● Exercise description
An exact transcription of every record below is required, with the pictures left out.

[Excerpted data]

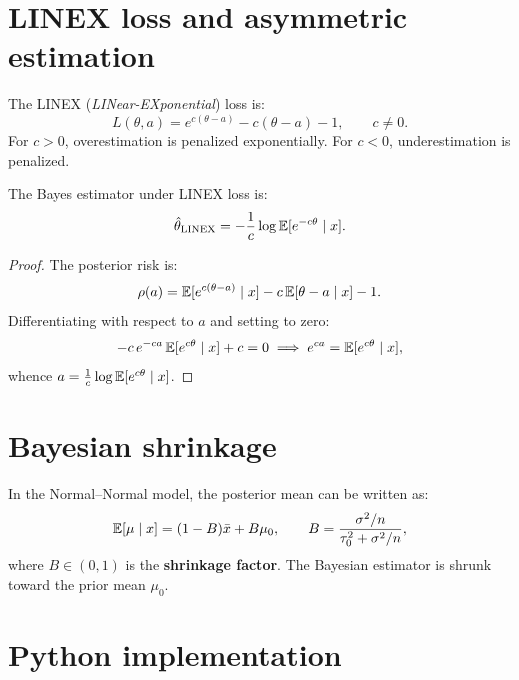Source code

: \section{LINEX loss and asymmetric estimation}

\begin{definition}
The LINEX (\textit{LINear-EXponential}) loss is:
\[
  L(\theta, a) = e^{c(\theta - a)} - c(\theta - a) - 1, \qquad c \neq 0.
\]
For $c > 0$, overestimation is penalized exponentially. For $c < 0$,
underestimation is penalized.
\end{definition}

\begin{theorem}
The Bayes estimator under LINEX loss is:
\[
  \hat{\theta}_{\text{LINEX}} = -\frac{1}{c}\log \E[e^{-c\theta} \mid x].
\]
\end{theorem}

\begin{proof}
The posterior risk is:
\[
  \rho(a) = \E[e^{c(\theta-a)} \mid x] - c\,\E[\theta - a \mid x] - 1.
\]
Differentiating with respect to $a$ and setting to zero:
\[
  -c\,e^{-ca}\,\E[e^{c\theta} \mid x] + c = 0
  \implies e^{ca} = \E[e^{c\theta} \mid x],
\]
whence $a = \frac{1}{c}\log \E[e^{c\theta} \mid x]$.
\end{proof}

\section{Bayesian shrinkage}

\begin{proposition}
In the Normal--Normal model, the posterior mean can be written as:
\[
  \E[\mu \mid x] = (1 - B)\bar{x} + B\mu_0,
  \qquad B = \frac{\sigma^2/n}{\tau_0^2 + \sigma^2/n},
\]
where $B \in (0,1)$ is the \textbf{shrinkage factor}. The Bayesian
estimator is shrunk toward the prior mean $\mu_0$.
\end{proposition}

\section{Python implementation}

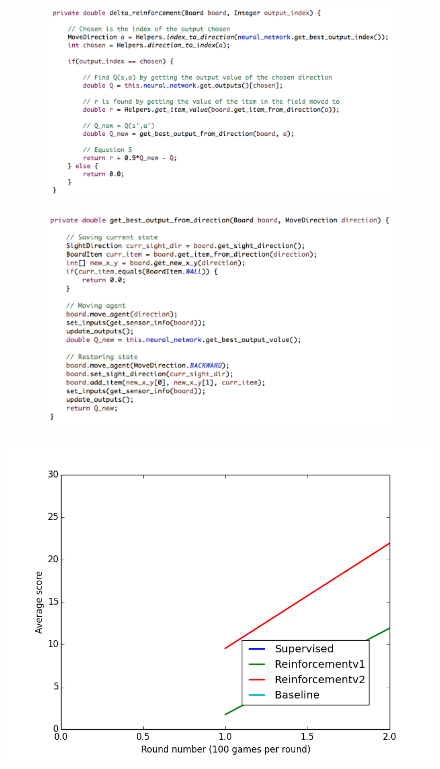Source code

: \documentclass{article}
\begin{document}
\begin{figure}[h]
  \centering
  \begin{subfigure}{.5\textwidth}
    \centering
    \includegraphics[width=1\linewidth]{png/delta_reinforcement.png}
  \end{subfigure}%
  \begin{subfigure}{.5\textwidth}
    \centering
    \includegraphics[width=1\linewidth]{png/q_new.png}
  \end{subfigure}
\end{figure}

\vspace{-1cm}

\begin{figure}[h!]
  \centering
  \includegraphics[scale=.5]{png/results.png}
\end{figure}
\end{document}
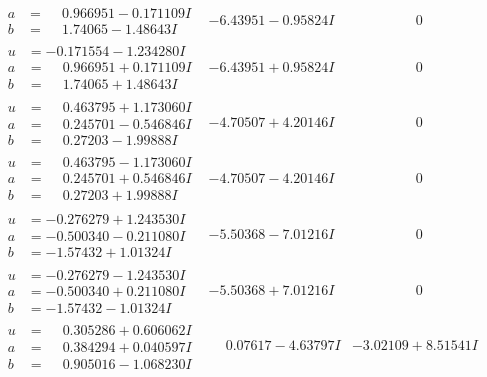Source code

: \documentclass[1p]{elsarticle_modified}
\theoremstyle{definition}
\begin{document}
$$\begin{array}{c|c|c}
\begin{aligned}
a &= \phantom{-}0.966951 - 0.171109 I \\
b &= \phantom{-}1.74065 - 1.48643 I\end{aligned}
 & -6.43951 - 0.95824 I & \phantom{-0.000000 } 0 \\ \hline\begin{aligned}
u &= -0.171554 - 1.234280 I \\
a &= \phantom{-}0.966951 + 0.171109 I \\
b &= \phantom{-}1.74065 + 1.48643 I\end{aligned}
 & -6.43951 + 0.95824 I & \phantom{-0.000000 } 0 \\ \hline\begin{aligned}
u &= \phantom{-}0.463795 + 1.173060 I \\
a &= \phantom{-}0.245701 - 0.546846 I \\
b &= \phantom{-}0.27203 - 1.99888 I\end{aligned}
 & -4.70507 + 4.20146 I & \phantom{-0.000000 } 0 \\ \hline\begin{aligned}
u &= \phantom{-}0.463795 - 1.173060 I \\
a &= \phantom{-}0.245701 + 0.546846 I \\
b &= \phantom{-}0.27203 + 1.99888 I\end{aligned}
 & -4.70507 - 4.20146 I & \phantom{-0.000000 } 0 \\ \hline\begin{aligned}
u &= -0.276279 + 1.243530 I \\
a &= -0.500340 - 0.211080 I \\
b &= -1.57432 + 1.01324 I\end{aligned}
 & -5.50368 - 7.01216 I & \phantom{-0.000000 } 0 \\ \hline\begin{aligned}
u &= -0.276279 - 1.243530 I \\
a &= -0.500340 + 0.211080 I \\
b &= -1.57432 - 1.01324 I\end{aligned}
 & -5.50368 + 7.01216 I & \phantom{-0.000000 } 0 \\ \hline\begin{aligned}
u &= \phantom{-}0.305286 + 0.606062 I \\
a &= \phantom{-}0.384294 + 0.040597 I \\
b &= \phantom{-}0.905016 - 1.068230 I\end{aligned}
 & \phantom{-}0.07617 - 4.63797 I & -3.02109 + 8.51541 I \\ \hline\begin{aligned}

\end{aligned}
\end{array}$$
\end{document}
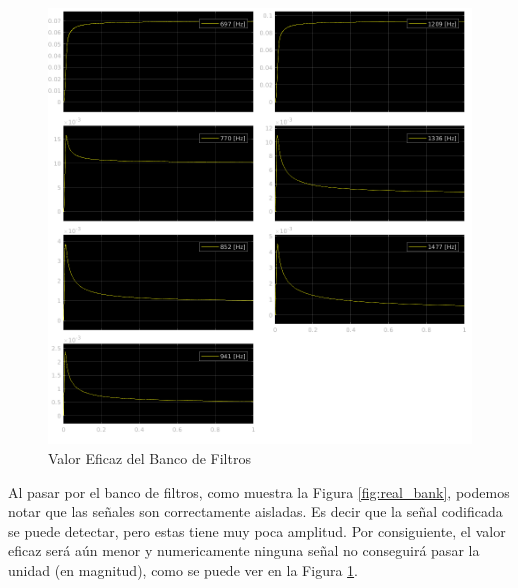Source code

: \begin{figure}[!htb]
  \centering
  \includegraphics[width=\linewidth]{images/simulacion/reducido/rms.png}
  \caption{Valor Eficaz del Banco de Filtros}
  \label{fig:real_rms}
\end{figure}

\pagebreak

Al pasar por el banco de filtros, como muestra la Figura \ref{fig:real_bank}, podemos notar que las señales son correctamente aisladas. Es decir que la señal codificada se puede detectar, pero estas tiene muy poca amplitud. Por consiguiente, el valor eficaz será aún menor y numericamente ninguna señal no conseguirá pasar la unidad (en magnitud), como se puede ver en la Figura \ref{fig:real_rms}.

[/Excerpted data]

● Exercise output
Source code

: \section{LINEX loss and asymmetric estimation}

\begin{definition}
The LINEX (\textit{LINear-EXponential}) loss is:
\[
  L(\theta, a) = e^{c(\theta - a)} - c(\theta - a) - 1, \qquad c \neq 0.
\]
For $c > 0$, overestimation is penalized exponentially. For $c < 0$,
underestimation is penalized.
\end{definition}

\begin{theorem}
The Bayes estimator under LINEX loss is:
\[
  \hat{\theta}_{\text{LINEX}} = -\frac{1}{c}\log \E[e^{-c\theta} \mid x].
\]
\end{theorem}

\begin{proof}
The posterior risk is:
\[
  \rho(a) = \E[e^{c(\theta-a)} \mid x] - c\,\E[\theta - a \mid x] - 1.
\]
Differentiating with respect to $a$ and setting to zero:
\[
  -c\,e^{-ca}\,\E[e^{c\theta} \mid x] + c = 0
  \implies e^{ca} = \E[e^{c\theta} \mid x],
\]
whence $a = \frac{1}{c}\log \E[e^{c\theta} \mid x]$.
\end{proof}

\section{Bayesian shrinkage}

\begin{proposition}
In the Normal--Normal model, the posterior mean can be written as:
\[
  \E[\mu \mid x] = (1 - B)\bar{x} + B\mu_0,
  \qquad B = \frac{\sigma^2/n}{\tau_0^2 + \sigma^2/n},
\]
where $B \in (0,1)$ is the \textbf{shrinkage factor}. The Bayesian
estimator is shrunk toward the prior mean $\mu_0$.
\end{proposition}

\section{Python implementation}

Source code

: \documentclass{article}
\begin{document}
\begin{figure}[h]
  \centering
  \begin{subfigure}{.5\textwidth}
    \centering
    \includegraphics[width=1\linewidth]{png/delta_reinforcement.png}
  \end{subfigure}%
  \begin{subfigure}{.5\textwidth}
    \centering
    \includegraphics[width=1\linewidth]{png/q_new.png}
  \end{subfigure}
\end{figure}

\vspace{-1cm}

\begin{figure}[h!]
  \centering
  \includegraphics[scale=.5]{png/results.png}
\end{figure}
\end{document}
Source code

: \documentclass[1p]{elsarticle_modified}
\theoremstyle{definition}
\begin{document}
$$\begin{array}{c|c|c}
\begin{aligned}
a &= \phantom{-}0.966951 - 0.171109 I \\
b &= \phantom{-}1.74065 - 1.48643 I\end{aligned}
 & -6.43951 - 0.95824 I & \phantom{-0.000000 } 0 \\ \hline\begin{aligned}
u &= -0.171554 - 1.234280 I \\
a &= \phantom{-}0.966951 + 0.171109 I \\
b &= \phantom{-}1.74065 + 1.48643 I\end{aligned}
 & -6.43951 + 0.95824 I & \phantom{-0.000000 } 0 \\ \hline\begin{aligned}
u &= \phantom{-}0.463795 + 1.173060 I \\
a &= \phantom{-}0.245701 - 0.546846 I \\
b &= \phantom{-}0.27203 - 1.99888 I\end{aligned}
 & -4.70507 + 4.20146 I & \phantom{-0.000000 } 0 \\ \hline\begin{aligned}
u &= \phantom{-}0.463795 - 1.173060 I \\
a &= \phantom{-}0.245701 + 0.546846 I \\
b &= \phantom{-}0.27203 + 1.99888 I\end{aligned}
 & -4.70507 - 4.20146 I & \phantom{-0.000000 } 0 \\ \hline\begin{aligned}
u &= -0.276279 + 1.243530 I \\
a &= -0.500340 - 0.211080 I \\
b &= -1.57432 + 1.01324 I\end{aligned}
 & -5.50368 - 7.01216 I & \phantom{-0.000000 } 0 \\ \hline\begin{aligned}
u &= -0.276279 - 1.243530 I \\
a &= -0.500340 + 0.211080 I \\
b &= -1.57432 - 1.01324 I\end{aligned}
 & -5.50368 + 7.01216 I & \phantom{-0.000000 } 0 \\ \hline\begin{aligned}
u &= \phantom{-}0.305286 + 0.606062 I \\
a &= \phantom{-}0.384294 + 0.040597 I \\
b &= \phantom{-}0.905016 - 1.068230 I\end{aligned}
 & \phantom{-}0.07617 - 4.63797 I & -3.02109 + 8.51541 I \\ \hline\begin{aligned}

\end{aligned}
\end{array}$$
\end{document}
Source code

: \begin{figure}[!htb]
  \centering
  \includegraphics[width=\linewidth]{images/simulacion/reducido/rms.png}
  \caption{Valor Eficaz del Banco de Filtros}
  \label{fig:real_rms}
\end{figure}

\pagebreak

Al pasar por el banco de filtros, como muestra la Figura \ref{fig:real_bank}, podemos notar que las señales son correctamente aisladas. Es decir que la señal codificada se puede detectar, pero estas tiene muy poca amplitud. Por consiguiente, el valor eficaz será aún menor y numericamente ninguna señal no conseguirá pasar la unidad (en magnitud), como se puede ver en la Figura \ref{fig:real_rms}.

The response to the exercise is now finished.